Increasing demand for transportation fuels in the United States and efforts to reduce reliance on petroleum imports put pressure on the development of domestic energy sources such as coal, biomass, and natural gas. Coal and natural gas have lower costs than biomass, but biomass can reduce the greenhouse gas emissions during cultivation. Hybrid energy systems that synergistically combine these feedstocks can yield competitive economic and environmental performance with petroleum-based processes. This research develops frameworks for the design, synthesis, supply chain, and strategic planning of novel hybrid energy systems using mathematical modeling and optimization approaches. The developed process thermochemically converts coal, biomass, and natural gas to gasoline, diesel, and kerosene (CBGTL). The optimization framework is developed on two levels, the design of a stand-alone refinery and the identification of an optimal supply chain network. The conceptual design of the CBGTL process is first simulated, integrated and economically evaluated. In a process synthesis framework, the design is expanded into a superstructure that includes multiple technologies and the topology is optimized to give the lowest overall cost of fuel production. Simultaneous heat, power, and water integration is incorporated into the model and a rigorous deterministic global optimization strategy is applied to guarantee valid lower and upper bounds on the optimal solution.

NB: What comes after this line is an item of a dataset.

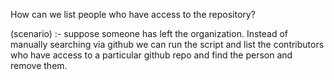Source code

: How can we list people who have access to the repository?

(scenario) :- suppose someone has left the organization. Instead of manually searching via github we can run the script and list the contributors who have access to a particular github repo and find the person
              and remove them.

Given the individually optimized refineries, a supply chain framework is developed to identify the optimal locations and capacities for the refineries with respect to the the feedstocks, demand, water resources, electricity requirement, and CO2 sequestration profiles, to replace petroleum fuels in the United States. The framework can be applied to single feedstock energy supply chains, adapted for a ranking methodology, and solved for various geographical scopes. A multi period strategic planning model is also developed for the supply chain problem. On both the single plant and supply chain level, solutions from the models elucidate economic and environmental trade-offs between multiple scenarios. Results suggest that high quality fuels from domestic sources can be produced in an economically competitive manner compared to petroleum fuels, with better environmental performances (i.e., lower life cycle emissions) when biomass is included.